• Assigned task
Everything in the data below is to be reproduced without any deviation.
══════
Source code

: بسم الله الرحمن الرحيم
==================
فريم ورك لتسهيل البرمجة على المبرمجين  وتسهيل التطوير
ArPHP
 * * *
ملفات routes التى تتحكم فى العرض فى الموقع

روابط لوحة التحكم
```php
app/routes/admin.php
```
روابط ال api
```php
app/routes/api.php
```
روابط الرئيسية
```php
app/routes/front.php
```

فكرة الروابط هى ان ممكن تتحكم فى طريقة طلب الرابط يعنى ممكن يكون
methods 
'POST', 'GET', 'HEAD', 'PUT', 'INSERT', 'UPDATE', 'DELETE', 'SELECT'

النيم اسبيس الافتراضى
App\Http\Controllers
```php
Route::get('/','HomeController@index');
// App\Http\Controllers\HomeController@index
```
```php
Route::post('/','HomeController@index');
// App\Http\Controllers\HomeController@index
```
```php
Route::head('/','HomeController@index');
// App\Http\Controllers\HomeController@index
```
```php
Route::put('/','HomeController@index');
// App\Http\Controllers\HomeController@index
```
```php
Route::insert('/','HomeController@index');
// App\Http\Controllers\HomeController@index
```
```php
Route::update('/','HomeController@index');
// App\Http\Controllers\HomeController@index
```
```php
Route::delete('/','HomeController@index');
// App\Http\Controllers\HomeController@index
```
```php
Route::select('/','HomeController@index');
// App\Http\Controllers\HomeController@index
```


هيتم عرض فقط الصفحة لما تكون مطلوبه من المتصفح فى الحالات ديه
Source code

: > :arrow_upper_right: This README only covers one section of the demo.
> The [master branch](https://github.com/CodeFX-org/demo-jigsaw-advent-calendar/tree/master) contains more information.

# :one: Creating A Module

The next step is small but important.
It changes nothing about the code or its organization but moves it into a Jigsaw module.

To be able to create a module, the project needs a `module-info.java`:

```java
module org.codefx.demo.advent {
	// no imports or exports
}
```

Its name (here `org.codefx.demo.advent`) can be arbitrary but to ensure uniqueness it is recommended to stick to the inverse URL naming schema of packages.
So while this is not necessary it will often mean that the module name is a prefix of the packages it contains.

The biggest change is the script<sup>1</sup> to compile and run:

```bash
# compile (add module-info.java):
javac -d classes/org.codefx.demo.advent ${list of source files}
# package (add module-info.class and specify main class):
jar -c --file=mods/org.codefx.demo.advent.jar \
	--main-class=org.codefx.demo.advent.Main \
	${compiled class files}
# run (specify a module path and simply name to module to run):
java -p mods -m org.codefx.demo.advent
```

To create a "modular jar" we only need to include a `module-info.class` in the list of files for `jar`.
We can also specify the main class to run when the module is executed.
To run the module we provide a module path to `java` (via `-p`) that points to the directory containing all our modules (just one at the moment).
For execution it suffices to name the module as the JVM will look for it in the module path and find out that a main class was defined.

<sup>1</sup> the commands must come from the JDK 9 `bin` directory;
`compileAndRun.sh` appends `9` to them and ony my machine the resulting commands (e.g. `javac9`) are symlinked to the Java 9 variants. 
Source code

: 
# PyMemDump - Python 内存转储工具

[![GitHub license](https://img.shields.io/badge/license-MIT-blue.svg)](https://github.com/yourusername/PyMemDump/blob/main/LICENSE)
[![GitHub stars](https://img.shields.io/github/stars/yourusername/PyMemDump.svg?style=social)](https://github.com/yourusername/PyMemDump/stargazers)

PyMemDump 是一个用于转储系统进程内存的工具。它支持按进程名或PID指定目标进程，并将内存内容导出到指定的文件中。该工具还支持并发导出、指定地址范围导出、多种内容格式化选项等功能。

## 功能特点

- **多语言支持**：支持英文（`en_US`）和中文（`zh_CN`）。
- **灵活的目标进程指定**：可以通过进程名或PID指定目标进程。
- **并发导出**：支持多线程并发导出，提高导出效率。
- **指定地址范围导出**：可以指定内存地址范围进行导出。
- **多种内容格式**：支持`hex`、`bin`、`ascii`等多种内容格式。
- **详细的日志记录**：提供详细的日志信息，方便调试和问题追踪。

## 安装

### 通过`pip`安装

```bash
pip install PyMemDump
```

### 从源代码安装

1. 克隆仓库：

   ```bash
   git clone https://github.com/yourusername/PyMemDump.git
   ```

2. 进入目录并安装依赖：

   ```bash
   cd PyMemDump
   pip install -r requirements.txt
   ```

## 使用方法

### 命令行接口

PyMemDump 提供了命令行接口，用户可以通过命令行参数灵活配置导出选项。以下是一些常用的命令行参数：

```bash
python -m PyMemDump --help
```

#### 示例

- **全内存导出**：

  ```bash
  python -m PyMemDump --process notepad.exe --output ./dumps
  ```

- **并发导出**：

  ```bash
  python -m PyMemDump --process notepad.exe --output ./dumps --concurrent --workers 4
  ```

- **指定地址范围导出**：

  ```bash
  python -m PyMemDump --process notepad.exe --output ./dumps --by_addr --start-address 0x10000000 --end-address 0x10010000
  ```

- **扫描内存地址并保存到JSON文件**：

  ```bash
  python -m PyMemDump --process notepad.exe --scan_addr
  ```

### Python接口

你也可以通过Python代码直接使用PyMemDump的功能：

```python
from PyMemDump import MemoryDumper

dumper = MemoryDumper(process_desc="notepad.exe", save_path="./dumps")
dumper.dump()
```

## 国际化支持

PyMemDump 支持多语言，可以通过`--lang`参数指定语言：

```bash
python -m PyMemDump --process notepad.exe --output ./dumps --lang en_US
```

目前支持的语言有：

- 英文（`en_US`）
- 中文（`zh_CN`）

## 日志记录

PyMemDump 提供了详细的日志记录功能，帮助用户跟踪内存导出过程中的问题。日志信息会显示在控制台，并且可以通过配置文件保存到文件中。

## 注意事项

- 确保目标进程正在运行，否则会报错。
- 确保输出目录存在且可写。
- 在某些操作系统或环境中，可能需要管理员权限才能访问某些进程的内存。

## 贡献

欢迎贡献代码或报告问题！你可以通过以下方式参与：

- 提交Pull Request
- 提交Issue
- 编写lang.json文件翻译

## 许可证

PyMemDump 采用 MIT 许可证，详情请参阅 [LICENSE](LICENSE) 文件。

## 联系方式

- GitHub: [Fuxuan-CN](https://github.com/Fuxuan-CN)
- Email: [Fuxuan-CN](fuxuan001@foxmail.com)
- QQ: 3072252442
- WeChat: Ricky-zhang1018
══════
• Written reply
Source code

: بسم الله الرحمن الرحيم
==================
فريم ورك لتسهيل البرمجة على المبرمجين  وتسهيل التطوير
ArPHP
 * * *
ملفات routes التى تتحكم فى العرض فى الموقع

روابط لوحة التحكم
```php
app/routes/admin.php
```
روابط ال api
```php
app/routes/api.php
```
روابط الرئيسية
```php
app/routes/front.php
```

فكرة الروابط هى ان ممكن تتحكم فى طريقة طلب الرابط يعنى ممكن يكون
methods 
'POST', 'GET', 'HEAD', 'PUT', 'INSERT', 'UPDATE', 'DELETE', 'SELECT'

النيم اسبيس الافتراضى
App\Http\Controllers
```php
Route::get('/','HomeController@index');
// App\Http\Controllers\HomeController@index
```
```php
Route::post('/','HomeController@index');
// App\Http\Controllers\HomeController@index
```
```php
Route::head('/','HomeController@index');
// App\Http\Controllers\HomeController@index
```
```php
Route::put('/','HomeController@index');
// App\Http\Controllers\HomeController@index
```
```php
Route::insert('/','HomeController@index');
// App\Http\Controllers\HomeController@index
```
```php
Route::update('/','HomeController@index');
// App\Http\Controllers\HomeController@index
```
```php
Route::delete('/','HomeController@index');
// App\Http\Controllers\HomeController@index
```
```php
Route::select('/','HomeController@index');
// App\Http\Controllers\HomeController@index
```


هيتم عرض فقط الصفحة لما تكون مطلوبه من المتصفح فى الحالات ديه
Source code

: > :arrow_upper_right: This README only covers one section of the demo.
> The [master branch](https://github.com/CodeFX-org/demo-jigsaw-advent-calendar/tree/master) contains more information.

# :one: Creating A Module

The next step is small but important.
It changes nothing about the code or its organization but moves it into a Jigsaw module.

To be able to create a module, the project needs a `module-info.java`:

```java
module org.codefx.demo.advent {
	// no imports or exports
}
```

Its name (here `org.codefx.demo.advent`) can be arbitrary but to ensure uniqueness it is recommended to stick to the inverse URL naming schema of packages.
So while this is not necessary it will often mean that the module name is a prefix of the packages it contains.

The biggest change is the script<sup>1</sup> to compile and run:

```bash
# compile (add module-info.java):
javac -d classes/org.codefx.demo.advent ${list of source files}
# package (add module-info.class and specify main class):
jar -c --file=mods/org.codefx.demo.advent.jar \
	--main-class=org.codefx.demo.advent.Main \
	${compiled class files}
# run (specify a module path and simply name to module to run):
java -p mods -m org.codefx.demo.advent
```

To create a "modular jar" we only need to include a `module-info.class` in the list of files for `jar`.
We can also specify the main class to run when the module is executed.
To run the module we provide a module path to `java` (via `-p`) that points to the directory containing all our modules (just one at the moment).
For execution it suffices to name the module as the JVM will look for it in the module path and find out that a main class was defined.

<sup>1</sup> the commands must come from the JDK 9 `bin` directory;
`compileAndRun.sh` appends `9` to them and ony my machine the resulting commands (e.g. `javac9`) are symlinked to the Java 9 variants. 
Source code

: 
# PyMemDump - Python 内存转储工具

[![GitHub license](https://img.shields.io/badge/license-MIT-blue.svg)](https://github.com/yourusername/PyMemDump/blob/main/LICENSE)
[![GitHub stars](https://img.shields.io/github/stars/yourusername/PyMemDump.svg?style=social)](https://github.com/yourusername/PyMemDump/stargazers)

PyMemDump 是一个用于转储系统进程内存的工具。它支持按进程名或PID指定目标进程，并将内存内容导出到指定的文件中。该工具还支持并发导出、指定地址范围导出、多种内容格式化选项等功能。

## 功能特点

- **多语言支持**：支持英文（`en_US`）和中文（`zh_CN`）。
- **灵活的目标进程指定**：可以通过进程名或PID指定目标进程。
- **并发导出**：支持多线程并发导出，提高导出效率。
- **指定地址范围导出**：可以指定内存地址范围进行导出。
- **多种内容格式**：支持`hex`、`bin`、`ascii`等多种内容格式。
- **详细的日志记录**：提供详细的日志信息，方便调试和问题追踪。

## 安装

### 通过`pip`安装

```bash
pip install PyMemDump
```

### 从源代码安装

1. 克隆仓库：

   ```bash
   git clone https://github.com/yourusername/PyMemDump.git
   ```

2. 进入目录并安装依赖：

   ```bash
   cd PyMemDump
   pip install -r requirements.txt
   ```

## 使用方法

### 命令行接口

PyMemDump 提供了命令行接口，用户可以通过命令行参数灵活配置导出选项。以下是一些常用的命令行参数：

```bash
python -m PyMemDump --help
```

#### 示例

- **全内存导出**：

  ```bash
  python -m PyMemDump --process notepad.exe --output ./dumps
  ```

- **并发导出**：

  ```bash
  python -m PyMemDump --process notepad.exe --output ./dumps --concurrent --workers 4
  ```

- **指定地址范围导出**：

  ```bash
  python -m PyMemDump --process notepad.exe --output ./dumps --by_addr --start-address 0x10000000 --end-address 0x10010000
  ```

- **扫描内存地址并保存到JSON文件**：

  ```bash
  python -m PyMemDump --process notepad.exe --scan_addr
  ```

### Python接口

你也可以通过Python代码直接使用PyMemDump的功能：

```python
from PyMemDump import MemoryDumper

dumper = MemoryDumper(process_desc="notepad.exe", save_path="./dumps")
dumper.dump()
```

## 国际化支持

PyMemDump 支持多语言，可以通过`--lang`参数指定语言：

```bash
python -m PyMemDump --process notepad.exe --output ./dumps --lang en_US
```

目前支持的语言有：

- 英文（`en_US`）
- 中文（`zh_CN`）

## 日志记录

PyMemDump 提供了详细的日志记录功能，帮助用户跟踪内存导出过程中的问题。日志信息会显示在控制台，并且可以通过配置文件保存到文件中。

## 注意事项

- 确保目标进程正在运行，否则会报错。
- 确保输出目录存在且可写。
- 在某些操作系统或环境中，可能需要管理员权限才能访问某些进程的内存。

## 贡献

欢迎贡献代码或报告问题！你可以通过以下方式参与：

- 提交Pull Request
- 提交Issue
- 编写lang.json文件翻译

## 许可证

PyMemDump 采用 MIT 许可证，详情请参阅 [LICENSE](LICENSE) 文件。

## 联系方式

- GitHub: [Fuxuan-CN](https://github.com/Fuxuan-CN)
- Email: [Fuxuan-CN](fuxuan001@foxmail.com)
- QQ: 3072252442
- WeChat: Ricky-zhang1018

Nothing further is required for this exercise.